● WORK INSTRUCTIONS
Copy every line of the data below exactly as given, except for the pictures.

● RECORDS PROVIDED
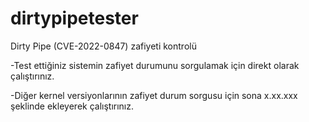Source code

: # dirtypipetester
Dirty Pipe (CVE-2022-0847) zafiyeti kontrolü 

-Test ettiğiniz sistemin zafiyet durumunu sorgulamak için direkt olarak çalıştırınız.

-Diğer kernel versiyonlarının zafiyet durum sorgusu için sona x.xx.xxx şeklinde ekleyerek çalıştırınız.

● RESULT FOR THIS EXERCISE
Source code

: # dirtypipetester
Dirty Pipe (CVE-2022-0847) zafiyeti kontrolü 

-Test ettiğiniz sistemin zafiyet durumunu sorgulamak için direkt olarak çalıştırınız.

-Diğer kernel versiyonlarının zafiyet durum sorgusu için sona x.xx.xxx şeklinde ekleyerek çalıştırınız.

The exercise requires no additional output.